高木 豊
1958年10月、山口県生まれ。右投左打。内野手。背番号16→3(大洋・横浜)→16(日本ハム)。多々良学園高校から中央大学へ進んで頭角を現す。3年生のとき、全日本大学野球選手権で優勝し、大学日本一となる。また、大学4年間で数々の記録も打ち立てる。
 1981年にドラフト3位で大洋に入団して1年目から88試合に出場する。
 2年目にはレギュラーを獲得し、1983年には打率.314、12本塁打、27盗塁の好成績を残し、二塁手のゴールデングラブ賞も受賞する。
 1984年にはシーズン56盗塁を記録して初の盗塁王となる。
 1985年にはスーパーカートリオの一員として打率.318、42盗塁を残す。初のベストナインにも選出され、日本を代表する内野手となる。
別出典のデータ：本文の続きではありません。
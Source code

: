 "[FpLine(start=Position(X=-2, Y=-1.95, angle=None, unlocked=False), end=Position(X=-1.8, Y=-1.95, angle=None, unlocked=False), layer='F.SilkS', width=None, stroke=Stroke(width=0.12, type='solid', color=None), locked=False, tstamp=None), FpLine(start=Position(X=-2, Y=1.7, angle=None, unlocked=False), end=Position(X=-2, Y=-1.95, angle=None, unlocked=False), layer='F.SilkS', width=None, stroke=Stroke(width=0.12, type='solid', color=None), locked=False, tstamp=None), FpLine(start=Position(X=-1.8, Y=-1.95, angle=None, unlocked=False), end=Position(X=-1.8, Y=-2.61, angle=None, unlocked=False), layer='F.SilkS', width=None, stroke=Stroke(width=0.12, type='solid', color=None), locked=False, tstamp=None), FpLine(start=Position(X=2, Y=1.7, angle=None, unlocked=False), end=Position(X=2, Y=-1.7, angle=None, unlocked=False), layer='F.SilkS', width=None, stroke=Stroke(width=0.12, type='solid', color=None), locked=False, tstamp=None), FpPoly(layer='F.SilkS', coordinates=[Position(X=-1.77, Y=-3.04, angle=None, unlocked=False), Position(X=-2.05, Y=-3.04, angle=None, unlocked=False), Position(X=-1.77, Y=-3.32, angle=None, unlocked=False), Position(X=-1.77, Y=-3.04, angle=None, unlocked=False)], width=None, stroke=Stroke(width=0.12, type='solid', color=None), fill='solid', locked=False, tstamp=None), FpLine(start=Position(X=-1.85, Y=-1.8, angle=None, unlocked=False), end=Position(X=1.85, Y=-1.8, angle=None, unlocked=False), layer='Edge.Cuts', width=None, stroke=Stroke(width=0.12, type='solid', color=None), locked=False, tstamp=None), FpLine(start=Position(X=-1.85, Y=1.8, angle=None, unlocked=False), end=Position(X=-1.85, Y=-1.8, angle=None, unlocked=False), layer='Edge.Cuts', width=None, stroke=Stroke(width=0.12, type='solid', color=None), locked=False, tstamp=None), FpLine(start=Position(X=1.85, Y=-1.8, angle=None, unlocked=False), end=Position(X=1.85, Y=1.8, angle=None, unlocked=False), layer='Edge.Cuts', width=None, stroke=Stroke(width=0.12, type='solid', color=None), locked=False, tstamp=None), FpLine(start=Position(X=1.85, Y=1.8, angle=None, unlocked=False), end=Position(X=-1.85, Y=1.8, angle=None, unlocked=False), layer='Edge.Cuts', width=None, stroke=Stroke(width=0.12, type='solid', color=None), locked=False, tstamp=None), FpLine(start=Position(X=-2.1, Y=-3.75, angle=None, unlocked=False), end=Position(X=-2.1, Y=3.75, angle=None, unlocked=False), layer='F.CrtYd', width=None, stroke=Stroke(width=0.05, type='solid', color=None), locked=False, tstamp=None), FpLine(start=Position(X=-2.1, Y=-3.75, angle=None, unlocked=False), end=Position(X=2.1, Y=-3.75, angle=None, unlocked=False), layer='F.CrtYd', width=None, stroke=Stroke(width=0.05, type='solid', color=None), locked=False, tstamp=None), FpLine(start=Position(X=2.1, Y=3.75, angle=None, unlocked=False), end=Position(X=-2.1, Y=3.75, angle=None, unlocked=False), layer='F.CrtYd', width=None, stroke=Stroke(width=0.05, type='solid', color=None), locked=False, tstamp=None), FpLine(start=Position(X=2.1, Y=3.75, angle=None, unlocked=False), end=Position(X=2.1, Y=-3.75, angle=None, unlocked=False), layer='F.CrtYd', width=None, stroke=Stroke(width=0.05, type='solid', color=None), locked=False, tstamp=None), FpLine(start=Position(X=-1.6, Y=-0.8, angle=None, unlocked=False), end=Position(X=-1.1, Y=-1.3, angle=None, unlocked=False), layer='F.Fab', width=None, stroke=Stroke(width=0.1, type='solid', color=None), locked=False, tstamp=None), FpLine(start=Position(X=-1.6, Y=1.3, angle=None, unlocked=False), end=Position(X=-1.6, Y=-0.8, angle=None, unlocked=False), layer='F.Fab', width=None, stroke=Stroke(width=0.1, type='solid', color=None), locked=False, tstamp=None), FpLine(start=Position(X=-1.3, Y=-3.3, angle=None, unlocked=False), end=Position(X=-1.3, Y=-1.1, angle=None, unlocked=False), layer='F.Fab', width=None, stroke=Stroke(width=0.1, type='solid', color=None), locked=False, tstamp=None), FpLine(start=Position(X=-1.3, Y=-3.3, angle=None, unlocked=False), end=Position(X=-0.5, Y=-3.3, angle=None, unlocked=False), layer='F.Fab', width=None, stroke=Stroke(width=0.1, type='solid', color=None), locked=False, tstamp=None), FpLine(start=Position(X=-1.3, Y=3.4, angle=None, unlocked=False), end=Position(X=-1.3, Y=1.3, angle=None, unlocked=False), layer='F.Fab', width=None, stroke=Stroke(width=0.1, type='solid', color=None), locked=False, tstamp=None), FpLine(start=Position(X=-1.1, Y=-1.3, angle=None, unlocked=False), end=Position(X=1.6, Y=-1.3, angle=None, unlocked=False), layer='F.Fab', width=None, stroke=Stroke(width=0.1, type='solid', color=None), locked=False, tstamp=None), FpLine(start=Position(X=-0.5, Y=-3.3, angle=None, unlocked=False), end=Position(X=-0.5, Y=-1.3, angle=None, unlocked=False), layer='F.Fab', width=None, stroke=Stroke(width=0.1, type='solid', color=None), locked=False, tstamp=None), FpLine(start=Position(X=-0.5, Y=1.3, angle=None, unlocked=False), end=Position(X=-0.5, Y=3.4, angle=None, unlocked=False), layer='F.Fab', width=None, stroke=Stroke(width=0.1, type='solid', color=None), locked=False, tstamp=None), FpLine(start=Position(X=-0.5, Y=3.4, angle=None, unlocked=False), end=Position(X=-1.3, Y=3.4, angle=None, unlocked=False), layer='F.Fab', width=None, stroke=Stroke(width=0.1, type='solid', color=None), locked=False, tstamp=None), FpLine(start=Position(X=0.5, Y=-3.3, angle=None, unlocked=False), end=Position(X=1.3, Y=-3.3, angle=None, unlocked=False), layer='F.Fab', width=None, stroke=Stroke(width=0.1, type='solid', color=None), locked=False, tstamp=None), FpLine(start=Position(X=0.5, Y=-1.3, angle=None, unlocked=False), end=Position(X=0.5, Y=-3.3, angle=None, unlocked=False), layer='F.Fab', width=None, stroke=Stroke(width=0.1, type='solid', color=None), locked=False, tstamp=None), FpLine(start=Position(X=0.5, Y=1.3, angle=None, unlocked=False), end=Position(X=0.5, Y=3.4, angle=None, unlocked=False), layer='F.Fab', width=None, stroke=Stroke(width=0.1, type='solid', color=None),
 1986年にも打率.310で4年連続3割を残すとともに、37二塁打でシーズン最多二塁打も記録する。
 1987年には二塁手の日本記録となる守備率.997を記録したが、ゴールデングラブ賞に選出されなかった。
 1990年には打率.323でリーグ2位となり、2度目のベストナインに選出されると、1991年には打率.333でリーグ3位となって3度目のベストナインに選出される。
 1992年も打率.300を記録したが、契約更改で年俸に不満を表明し、年俸調停で増額を勝ち取る。しかし、1993年に打率.268に終わると、横浜の大量解雇事件によって日本ハムに移籍する。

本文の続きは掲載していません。